For transformed series (e.g. 1 / arithmetic()), the queried value is mapped back to the underlying series and the same logic is applied there with the same tol; no separate tolerance is applied to the transformed values.

Example: tol with arithmetic()

Without a tolerance, values can be hard to recognize as discrete values in an arithmetic series because the implied index might be 2.999999999 instead of 3.

x <- arithmetic(representative = 0, spacing = 0.1)
has_discretes(x, 0.3)
#> [1] TRUE
has_discretes(x, 0.3, tol = 0)
#> [1] FALSE

Example: tol with an explicit numeric series

Even if a series is represented as a numeric vector, you can still run into tiny floating-point mismatches.

v <- c(0, 0.1, 0.2, 0.1 * 3)   # last entry is not exactly 0.3

has_discretes(v, 0.3)
#> [1] TRUE
has_discretes(v, 0.3, tol = 0)
#> [1] FALSE

If you want “mathematical series” behaviour for an explicit series, use tol = 0. If you want “numerical computing” behaviour (robust to round-off), keep tol positive.

Example: preserving numeric vectors

When a numeric vector is converted to a “discretes” object via as_discretes(), the root numeric vector is preserved, even if the series gets transformed.

Consider transforming a numeric vector vs. that same vector expressed as a “discretes” object.

raw <- 10^(-5:5)
raw
#>  [1] 1e-05 1e-04 1e-03 1e-02 1e-01 1e+00 1e+01 1e+02 1e+03 1e+04 1e+05
preserved <- 10^as_discretes(-5:5)
preserved
#> Transformed series of length 11:
#> 1e-05, 1e-04, 0.001, ..., 1000, 10000, 1e+05

The numeric vector gets transformed right away, whereas it remains as the base series when transformed as a “discretes” object.
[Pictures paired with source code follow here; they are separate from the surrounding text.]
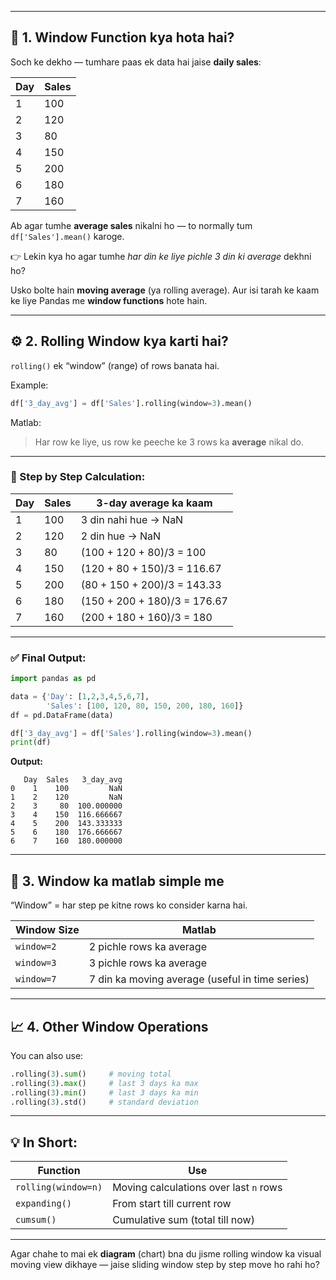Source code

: 
---

## 🧠 **1. Window Function kya hota hai?**

Soch ke dekho — tumhare paas ek data hai jaise **daily sales**:

| Day | Sales |
| --- | ----- |
| 1   | 100   |
| 2   | 120   |
| 3   | 80    |
| 4   | 150   |
| 5   | 200   |
| 6   | 180   |
| 7   | 160   |

Ab agar tumhe **average sales** nikalni ho — to normally tum `df['Sales'].mean()` karoge.

👉 Lekin kya ho agar tumhe *har din ke liye pichle 3 din ki average* dekhni ho?

Usko bolte hain **moving average** (ya rolling average).
Aur isi tarah ke kaam ke liye Pandas me **window functions** hote hain.

---

## ⚙️ **2. Rolling Window kya karti hai?**

`rolling()` ek “window” (range) of rows banata hai.

Example:

```python
df['3_day_avg'] = df['Sales'].rolling(window=3).mean()
```

Matlab:

> Har row ke liye, us row ke peeche ke 3 rows ka **average** nikal do.

---

### 🧩 Step by Step Calculation:

| Day | Sales | 3-day average ka kaam        |
| --- | ----- | ---------------------------- |
| 1   | 100   | 3 din nahi hue → NaN         |
| 2   | 120   | 2 din hue → NaN              |
| 3   | 80    | (100 + 120 + 80)/3 = 100     |
| 4   | 150   | (120 + 80 + 150)/3 = 116.67  |
| 5   | 200   | (80 + 150 + 200)/3 = 143.33  |
| 6   | 180   | (150 + 200 + 180)/3 = 176.67 |
| 7   | 160   | (200 + 180 + 160)/3 = 180    |

---

### ✅ Final Output:

```python
import pandas as pd

data = {'Day': [1,2,3,4,5,6,7],
        'Sales': [100, 120, 80, 150, 200, 180, 160]}
df = pd.DataFrame(data)

df['3_day_avg'] = df['Sales'].rolling(window=3).mean()
print(df)
```

**Output:**

```
   Day  Sales   3_day_avg
0    1    100         NaN
1    2    120         NaN
2    3     80  100.000000
3    4    150  116.666667
4    5    200  143.333333
5    6    180  176.666667
6    7    160  180.000000
```

---

## 📘 **3. Window ka matlab simple me**

“Window” = har step pe kitne rows ko consider karna hai.

| Window Size | Matlab                                          |
| ----------- | ----------------------------------------------- |
| `window=2`  | 2 pichle rows ka average                        |
| `window=3`  | 3 pichle rows ka average                        |
| `window=7`  | 7 din ka moving average (useful in time series) |

---

## 📈 **4. Other Window Operations**

You can also use:

```python
.rolling(3).sum()     # moving total
.rolling(3).max()     # last 3 days ka max
.rolling(3).min()     # last 3 days ka min
.rolling(3).std()     # standard deviation
```

---

## 💡 In Short:

| Function            | Use                                    |
| ------------------- | -------------------------------------- |
| `rolling(window=n)` | Moving calculations over last `n` rows |
| `expanding()`       | From start till current row            |
| `cumsum()`          | Cumulative sum (total till now)        |

---

Agar chahe to mai ek **diagram** (chart) bna du jisme rolling window ka visual moving view dikhaye —
jaise sliding window step by step move ho rahi ho?
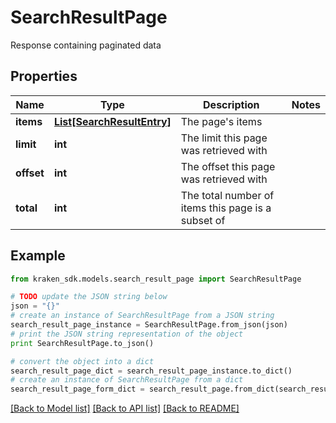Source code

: # SearchResultPage

Response containing paginated data

## Properties
Name | Type | Description | Notes
------------ | ------------- | ------------- | -------------
**items** | [**List[SearchResultEntry]**](SearchResultEntry.md) | The page&#39;s items | 
**limit** | **int** | The limit this page was retrieved with | 
**offset** | **int** | The offset this page was retrieved with | 
**total** | **int** | The total number of items this page is a subset of | 

## Example

```python
from kraken_sdk.models.search_result_page import SearchResultPage

# TODO update the JSON string below
json = "{}"
# create an instance of SearchResultPage from a JSON string
search_result_page_instance = SearchResultPage.from_json(json)
# print the JSON string representation of the object
print SearchResultPage.to_json()

# convert the object into a dict
search_result_page_dict = search_result_page_instance.to_dict()
# create an instance of SearchResultPage from a dict
search_result_page_form_dict = search_result_page.from_dict(search_result_page_dict)
```
[[Back to Model list]](../README.md#documentation-for-models) [[Back to API list]](../README.md#documentation-for-api-endpoints) [[Back to README]](../README.md)


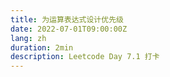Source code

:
 ```yaml
---
title: 为运算表达式设计优先级
date: 2022-07-01T09:00:00Z
lang: zh
duration: 2min
description: Leetcode Day 7.1 打卡
---
```


<!-- ## [241. 为运算表达式设计优先级](https://leetcode.cn/problems/different-ways-to-add-parentheses/) <MarkerMedium />
***
### 题目描述
给你一个由数字和运算符组成的字符串 expression ，按不同优先级组合数字和运算符，计算并返回所有可能组合的结果。你可以 按任意顺序 返回答案。

生成的测试用例满足其对应输出值符合 32 位整数范围，不同结果的数量不超过 104 。


```
示例1：
输入：expression = "2-1-1"
输出：[0,2]
解释：
((2-1)-1) = 0 
(2-(1-1)) = 2
```
```java
示例2：
输入：expression = "2*3-4*5"
输出：[-34,-14,-10,-10,10]
解释：
`(2*(3-(4*5))) = -34 
((2*3)-(4*5)) = -14 
((2*(3-4))*5) = -10 
(2*((3-4)*5)) = -10 
(((2*3)-4)*5) = 10`
```


### 分析
#### DFS
DFS
为了方便，我们令 expression 为 s。

数据范围为 2020，且要统计所有的计算结果，我们可以运用 DFS 爆搜所有方案。

给定的 s 只有数字和运算符，我们可以根据运算符将式子分为左右两部分，设计递归函数 
List<Integer> dfs(int l, int r)，含义为搜索子串 s[l...r] 的所有运算结果。

最终答案为 dfs(0, n-1)，其中 n 为入参字符串的长度，同时我们有显而易见的递归出口：当给定的 s[l...r] 不包含任何运算符时，
搜索结果为 s[l...r] 所代表的数字本身。

考虑如何对任意 s[l...r] 进行计算：我们可以通过枚举 s[l...r] 范围内的所有的运算符位置来进行爆搜，
假设当前枚举到的 s[i] 为运算符，我们可以递归运算符的左边 dfs(l, i-1) 拿到左边所有的结果，递归运算符右边 dfs(i+1, r) 拿到右边的所有结果，
结合「乘法原理」即可知道以当前运算符 s[i] 为分割点的表达式的所有方案。

不难发现，上述过程都是由「小表达式」的结果推导出「大表达式」的结果，因此也可以运用「区间 DP」方式进行求解，复杂度与 DFS 一致。

### Code
```java
class Solution {
    char[] cs;
    public List<Integer> diffWaysToCompute(String expression) {
        cs = expression.toCharArray();
        return dfs(0, cs.length - 1);
    }   
    public List<Integer> dfs(int l, int r) {
        List<Integer> ans = new ArrayList<>();
        for (int i = l; i <= r; i++) {
            if (cs[i] >= '0' && cs[i] <= '9') continue;
            List<Integer> l1 = dfs(l, i - 1), l2 = dfs(i + 1, r);
            int cur = 0;
            for (int a: l1) {
                for (int b: l2) {  
                    if (cs[i] == '+') cur = a + b;
                    else if (cs[i] == '-') cur = a - b;
                    else cur = a * b;
                    ans.add(cur);
                }
            }
        }
        if (ans.isEmpty()) {
          int cur = 0;
          for (int i = l; i <= r; i++) {
            cur = cur * 10 + (cs[i] - '0');
          }
          ans.add(cur);
        }
        return ans;
    }   
}
```
 -->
This has implications because errors are propagated differently.

For example, an exponent slightly off by 1e-10 results in a more significant error after transformation that may not be within the default tol:

# Exponent slightly off from `5`
q <- 10^(5 - 1e-10)
# Error magnitude after transformation
10^5 - q
#> [1] 2.302586e-05

This means that “is this value in the series?” fails for the eagerly transformed vector, but not when the vector is preserved. This is because tolerance is applied to the root series.

has_discretes(raw, q)
#> [1] FALSE
has_discretes(preserved, q)
#> [1] TRUE

Choosing a tol

  • Default is usually fine: sqrt(.Machine$double.eps) is intended to smooth over tiny floating-point noise.
  • Use tol = 0 for exactness: when you truly want explicit sets to behave exactly, perhaps useful in some situations when working with ‘integer’ storage mode.
  • Increase tol for noisy values: if your values come from computation or measurement and you are noticing values incorrectly treated as not in the series, increase tol accordingly.